Daniel Luban—a blogger for The Faster Times and a graduate student at the University of Chicago—first reported Bolton’s remarks. Luban attended and recorded the event and provided Mother Jones with a recording of part of the speech. You can listen to it here (the relevant section starts around 40 seconds in):

 

 

Joseph “Tex” Dozier, an organizer of the event, says that when he asked Bolton about the nuclear attack remark after the speech, Bolton told him that he had meant to refer to Israeli military action, not a nuclear strike.  But Bolton did not respond to a request for comment, and his office has not issued any clarification regarding the speech.

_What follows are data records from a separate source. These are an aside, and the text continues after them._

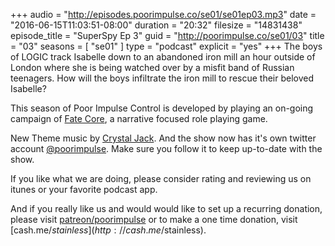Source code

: +++
audio = "http://episodes.poorimpulse.co/se01/se01ep03.mp3"
date = "2016-06-15T11:03:51-08:00"
duration = "20:32"
filesize = "14831438"
episode_title = "SuperSpy Ep 3"
guid = "http://poorimpulse.co/se01/03"
title = "03"
seasons = [ "se01" ]
type = "podcast"
explicit = "yes"
+++
The boys of LOGIC track Isabelle down to an abandoned iron mill an hour outside of
London where she is being watched over by a misfit band of Russian teenagers.  How
will the boys infiltrate the iron mill to rescue their beloved Isabelle?
<!--more-->
This season of Poor Impulse Control is developed by playing an on-going
campaign of [Fate Core](http://www.evilhat.com/home/fate-core/), a
narrative focused role playing game.

New Theme music by [Crystal Jack](http://soundcloud.com/crystaljack). And the show
now has it's own twitter account [@poorimpulse](http://twitter.com/poorimpulse).
Make sure you follow it to keep up-to-date with the show.

If you like what we are doing, please consider rating and reviewing us on itunes
or your favorite podcast app.
 
And if you really like us and would would like to set up a recurring donation, please
visit [patreon/poorimpulse](http://patreon.com/poorimpulse) or to make a
one time donation, visit [cash.me/$stainless](http://cash.me/$stainless).
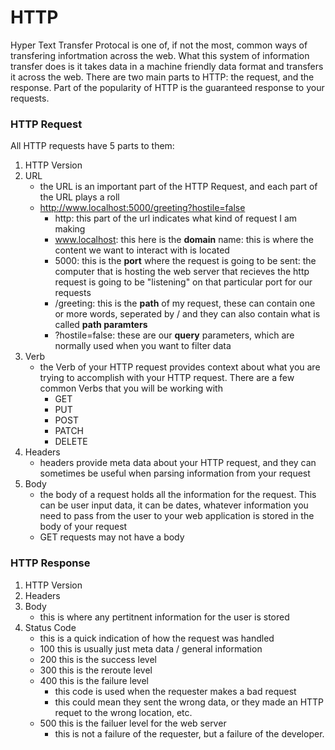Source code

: # HTTP
Hyper Text Transfer Protocal is one of, if not the most, common ways of transfering infortmation across the web. What this system of information transfer does is it takes data in a machine friendly data format and transfers it across the web. There are two main parts to HTTP: the request, and the response. Part of the popularity of HTTP is the guaranteed response to your requests. 

### HTTP Request
All HTTP requests have 5 parts to them:
1. HTTP Version
2. URL
    - the URL is an important part of the HTTP Request, and each part of the URL plays a roll
    - http://www.localhost:5000/greeting?hostile=false
        - http: this part of the url indicates what kind of request I am making
        - www.localhost: this here is the **domain** name: this is where the content we want to interact with is located
        - 5000: this is the **port** where the request is going to be sent: the computer that is hosting the web server that recieves the http request is going to be "listening" on that particular port for our requests
      - /greeting: this is the **path** of my request, these can contain one or more words, seperated by / and they can also contain what is called **path paramters**
      - ?hostile=false: these are our **query** parameters, which are normally used when you want to filter data  
3. Verb
    - the Verb of your HTTP request provides context about what you are trying to accomplish with your HTTP request. There are a few common Verbs that you will be working with
        - GET
        - PUT
        - POST
        - PATCH
        - DELETE
4. Headers
    - headers provide meta data about your HTTP request, and they can sometimes be useful when parsing information from your request
5. Body
    - the body of a request holds all the information for the request. This can be user input data, it can be dates, whatever information you need to pass from the user to your web application is stored in the body of your request
    - GET requests may not have a body

### HTTP Response
1. HTTP Version
2. Headers
3. Body
    - this is where any pertitnent information for the user is stored
4. Status Code
    - this is a quick indication of how the request was handled
    - 100 this is usually just meta data / general information
    - 200 this is the success level
    - 300 this is the reroute level
    - 400 this is the failure level
        - this code is used when the requester makes a bad request
        - this could mean they sent the wrong data, or they made an HTTP requet to the wrong location, etc.
    - 500 this is the failuer level for the web server
        - this is not a failure of the requester, but a failure of the developer.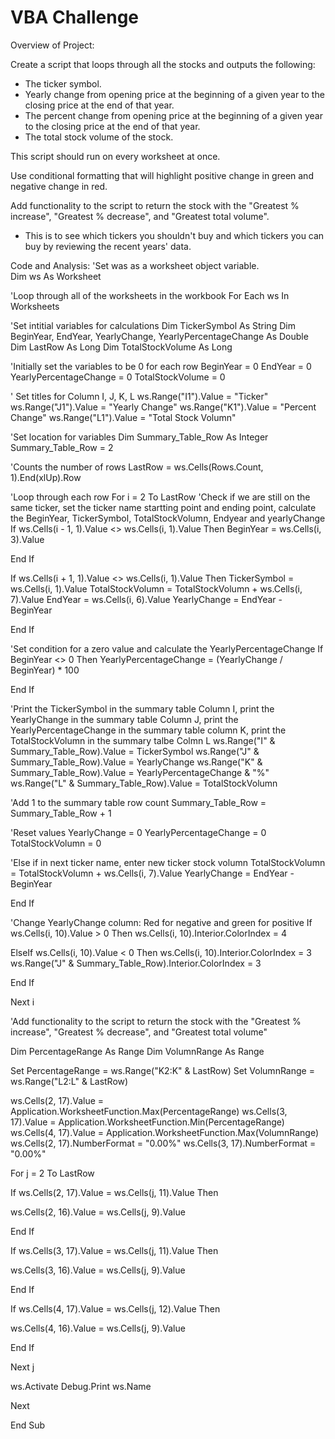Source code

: 
# VBA Challenge

Overview of Project:

Create a script that loops through all the stocks and outputs the following:
 * The ticker symbol.
 * Yearly change from opening price at the beginning of a given year to the closing price at the end of that year.
 * The percent change from opening price at the beginning of a given year to the closing price at the end of that year.
 * The total stock volume of the stock.

This script should run on every worksheet at once.

Use conditional formatting that will highlight positive change in green and negative change in red.

Add functionality to the script to return the stock with the "Greatest % increase", "Greatest % decrease", and "Greatest total volume".
 * This is to see which tickers you shouldn't buy and which tickers you can buy by reviewing the recent years' data.

Code and Analysis:
'Set was as a worksheet object variable.  
Dim ws As Worksheet

'Loop through all of the worksheets in the workbook
For Each ws In Worksheets

'Set intitial variables for calculations
Dim TickerSymbol As String
Dim BeginYear, EndYear, YearlyChange, YearlyPercentageChange As Double
Dim LastRow As Long
Dim TotalStockVolume As Long

'Initially set the variables to be 0 for each row
BeginYear = 0
EndYear = 0
YearlyPercentageChange = 0
TotalStockVolume = 0

' Set titles for Column I, J, K, L
ws.Range("I1").Value = "Ticker"
ws.Range("J1").Value = "Yearly Change"
ws.Range("K1").Value = "Percent Change"
ws.Range("L1").Value = "Total Stock Volumn"

'Set location for variables
Dim Summary_Table_Row As Integer
Summary_Table_Row = 2

'Counts the number of rows
LastRow = ws.Cells(Rows.Count, 1).End(xlUp).Row

'Loop through each row
For i = 2 To LastRow
'Check if we are still on the same ticker, set the ticker name startting point and ending point, calculate the BeginYear, TickerSymbol, TotalStockVolumn, Endyear and yearlyChange
If ws.Cells(i - 1, 1).Value <> ws.Cells(i, 1).Value Then
BeginYear = ws.Cells(i, 3).Value

End If

If ws.Cells(i + 1, 1).Value <> ws.Cells(i, 1).Value Then
TickerSymbol = ws.Cells(i, 1).Value
TotalStockVolumn = TotalStockVolumn + ws.Cells(i, 7).Value
EndYear = ws.Cells(i, 6).Value
YearlyChange = EndYear - BeginYear

End If

'Set condition for a zero value and calculate the YearlyPercentageChange
If BeginYear <> 0 Then
    YearlyPercentageChange = (YearlyChange / BeginYear) * 100

End If

'Print the TickerSymbol in the summary table Column I, print the YearlyChange in the summary table Column J, print the YearlyPercentageChange in the summary table column K, print the TotalStockVolumn in the summary talbe Colmn L
ws.Range("I" & Summary_Table_Row).Value = TickerSymbol
ws.Range("J" & Summary_Table_Row).Value = YearlyChange
ws.Range("K" & Summary_Table_Row).Value = YearlyPercentageChange & "%"
ws.Range("L" & Summary_Table_Row).Value = TotalStockVolumn

'Add 1 to the summary table row count
Summary_Table_Row = Summary_Table_Row + 1

'Reset values
YearlyChange = 0
YearlyPercentageChange = 0
TotalStockVolumn = 0

'Else if in next ticker name, enter new ticker stock volumn
TotalStockVolumn = TotalStockVolumn + ws.Cells(i, 7).Value
YearlyChange = EndYear - BeginYear

End If

'Change YearlyChange column: Red for negative and green for positive
If ws.Cells(i, 10).Value > 0 Then
ws.Cells(i, 10).Interior.ColorIndex = 4

ElseIf ws.Cells(i, 10).Value < 0 Then
ws.Cells(i, 10).Interior.ColorIndex = 3
ws.Range("J" & Summary_Table_Row).Interior.ColorIndex = 3

End If

Next i

'Add functionality to the script to return the stock with the "Greatest % increase", "Greatest % decrease", and "Greatest total volume"

Dim PercentageRange As Range
Dim VolumnRange As Range

Set PercentageRange = ws.Range("K2:K" & LastRow)
Set VolumnRange = ws.Range("L2:L" & LastRow)

ws.Cells(2, 17).Value = Application.WorksheetFunction.Max(PercentageRange)
ws.Cells(3, 17).Value = Application.WorksheetFunction.Min(PercentageRange)
ws.Cells(4, 17).Value = Application.WorksheetFunction.Max(VolumnRange)
ws.Cells(2, 17).NumberFormat = "0.00%"
ws.Cells(3, 17).NumberFormat = "0.00%"

For j = 2 To LastRow

If ws.Cells(2, 17).Value = ws.Cells(j, 11).Value Then

ws.Cells(2, 16).Value = ws.Cells(j, 9).Value

End If

If ws.Cells(3, 17).Value = ws.Cells(j, 11).Value Then

ws.Cells(3, 16).Value = ws.Cells(j, 9).Value

End If

If ws.Cells(4, 17).Value = ws.Cells(j, 12).Value Then

ws.Cells(4, 16).Value = ws.Cells(j, 9).Value

End If


Next j

ws.Activate
Debug.Print ws.Name

Next

End Sub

This is not the first time that Bolton, a leading neoconservative, has proposed that Israel should attack Iran to prevent it from obtaining a nuclear weapon. But suggesting the use of nuclear weapons—weapons that Israel doesn’t acknowledge it has—is a first. “He’s clearly been in the bomb Iran camp for quite some time, but using nuclear weapons seems to be an escalation from his side,” Trita Parsi, the president of the National Iranian American Council, tells Mother Jones.

Iranian officials are scheduled to meet with diplomats from the United States, France, Russia, and the United Nations on Monday to resume talks about Iran’s nuclear program. Why would Bolton pump up the rhetoric now? Perhaps his aim is to undercut the negotiations. “He has escalated his rhetoric in the midst of diplomacy for the purpose of undermining diplomacy,” Parsi maintains. “Bolton recognizes that diplomacy is not going to lead to an elimination of the Iranian program, it would lead to compromise, and Bolton isn’t interested in compromise.”

Bolton has resorted to cavalier talk about nuclear attacks before. At the annual Conservative Political Action Conference in Washington last February, Bolton joked that President Barack Obama might better understand foreign policy if his hometown of Chicago was destroyed by a nuclear bomb.

Parsi says that Bolton ought to ponder the aftermath of an Israeli nuclear assault on Iran. “There is a day after you use a nuclear weapon,” he says. “If you want to maximize collateral damage and really make sure that the Iranian-Israeli conflict will be another unending Middle-Eastern conflict, then nuclear weapons is your path and John Bolton is your guy.”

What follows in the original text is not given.